→ WORK INSTRUCTIONS
Each line below should be repeated exactly as it stands.

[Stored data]

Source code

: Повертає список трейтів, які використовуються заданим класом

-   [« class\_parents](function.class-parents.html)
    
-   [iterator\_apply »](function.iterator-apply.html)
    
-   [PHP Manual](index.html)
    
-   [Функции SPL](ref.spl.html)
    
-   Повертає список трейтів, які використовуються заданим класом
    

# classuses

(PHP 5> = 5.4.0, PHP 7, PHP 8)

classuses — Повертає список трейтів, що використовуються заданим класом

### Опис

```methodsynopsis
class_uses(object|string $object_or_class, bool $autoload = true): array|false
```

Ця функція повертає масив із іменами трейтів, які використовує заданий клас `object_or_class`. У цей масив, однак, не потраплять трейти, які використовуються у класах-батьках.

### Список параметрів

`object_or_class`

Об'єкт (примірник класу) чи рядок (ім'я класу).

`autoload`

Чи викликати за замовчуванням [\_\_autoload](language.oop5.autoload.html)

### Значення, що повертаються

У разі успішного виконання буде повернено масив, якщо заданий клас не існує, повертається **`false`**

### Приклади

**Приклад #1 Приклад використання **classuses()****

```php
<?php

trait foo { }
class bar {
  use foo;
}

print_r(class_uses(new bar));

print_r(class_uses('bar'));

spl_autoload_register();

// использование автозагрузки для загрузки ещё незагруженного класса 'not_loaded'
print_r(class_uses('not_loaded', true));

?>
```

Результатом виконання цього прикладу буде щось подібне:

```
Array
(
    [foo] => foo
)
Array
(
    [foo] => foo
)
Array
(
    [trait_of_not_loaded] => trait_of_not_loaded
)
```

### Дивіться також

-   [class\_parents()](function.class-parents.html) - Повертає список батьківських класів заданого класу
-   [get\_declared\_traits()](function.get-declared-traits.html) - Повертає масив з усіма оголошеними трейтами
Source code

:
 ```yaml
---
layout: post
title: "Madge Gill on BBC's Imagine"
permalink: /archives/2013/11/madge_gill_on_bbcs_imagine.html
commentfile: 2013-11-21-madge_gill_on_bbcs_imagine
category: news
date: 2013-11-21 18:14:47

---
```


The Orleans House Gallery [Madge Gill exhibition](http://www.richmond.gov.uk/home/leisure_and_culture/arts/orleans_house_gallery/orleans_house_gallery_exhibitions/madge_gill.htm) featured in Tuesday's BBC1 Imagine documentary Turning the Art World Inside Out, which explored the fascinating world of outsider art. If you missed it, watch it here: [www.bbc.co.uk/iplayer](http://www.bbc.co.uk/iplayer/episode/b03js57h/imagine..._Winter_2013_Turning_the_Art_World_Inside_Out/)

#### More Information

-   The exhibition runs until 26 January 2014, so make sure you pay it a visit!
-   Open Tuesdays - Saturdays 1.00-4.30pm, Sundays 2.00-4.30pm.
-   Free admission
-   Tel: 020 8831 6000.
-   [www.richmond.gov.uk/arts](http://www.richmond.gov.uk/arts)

→ FINISHED TASK
Source code

: Повертає список трейтів, які використовуються заданим класом

-   [« class\_parents](function.class-parents.html)
    
-   [iterator\_apply »](function.iterator-apply.html)
    
-   [PHP Manual](index.html)
    
-   [Функции SPL](ref.spl.html)
    
-   Повертає список трейтів, які використовуються заданим класом
    

# classuses

(PHP 5> = 5.4.0, PHP 7, PHP 8)

classuses — Повертає список трейтів, що використовуються заданим класом

### Опис

```methodsynopsis
class_uses(object|string $object_or_class, bool $autoload = true): array|false
```

Ця функція повертає масив із іменами трейтів, які використовує заданий клас `object_or_class`. У цей масив, однак, не потраплять трейти, які використовуються у класах-батьках.

### Список параметрів

`object_or_class`

Об'єкт (примірник класу) чи рядок (ім'я класу).

`autoload`

Чи викликати за замовчуванням [\_\_autoload](language.oop5.autoload.html)

### Значення, що повертаються

У разі успішного виконання буде повернено масив, якщо заданий клас не існує, повертається **`false`**

### Приклади

**Приклад #1 Приклад використання **classuses()****

```php
<?php

trait foo { }
class bar {
  use foo;
}

print_r(class_uses(new bar));

print_r(class_uses('bar'));

spl_autoload_register();

// использование автозагрузки для загрузки ещё незагруженного класса 'not_loaded'
print_r(class_uses('not_loaded', true));

?>
```

Результатом виконання цього прикладу буде щось подібне:

```
Array
(
    [foo] => foo
)
Array
(
    [foo] => foo
)
Array
(
    [trait_of_not_loaded] => trait_of_not_loaded
)
```

### Дивіться також

-   [class\_parents()](function.class-parents.html) - Повертає список батьківських класів заданого класу
-   [get\_declared\_traits()](function.get-declared-traits.html) - Повертає масив з усіма оголошеними трейтами
Source code

:
 ```yaml
---
layout: post
title: "Madge Gill on BBC's Imagine"
permalink: /archives/2013/11/madge_gill_on_bbcs_imagine.html
commentfile: 2013-11-21-madge_gill_on_bbcs_imagine
category: news
date: 2013-11-21 18:14:47

---
```


The Orleans House Gallery [Madge Gill exhibition](http://www.richmond.gov.uk/home/leisure_and_culture/arts/orleans_house_gallery/orleans_house_gallery_exhibitions/madge_gill.htm) featured in Tuesday's BBC1 Imagine documentary Turning the Art World Inside Out, which explored the fascinating world of outsider art. If you missed it, watch it here: [www.bbc.co.uk/iplayer](http://www.bbc.co.uk/iplayer/episode/b03js57h/imagine..._Winter_2013_Turning_the_Art_World_Inside_Out/)

#### More Information

-   The exhibition runs until 26 January 2014, so make sure you pay it a visit!
-   Open Tuesdays - Saturdays 1.00-4.30pm, Sundays 2.00-4.30pm.
-   Free admission
-   Tel: 020 8831 6000.
-   [www.richmond.gov.uk/arts](http://www.richmond.gov.uk/arts)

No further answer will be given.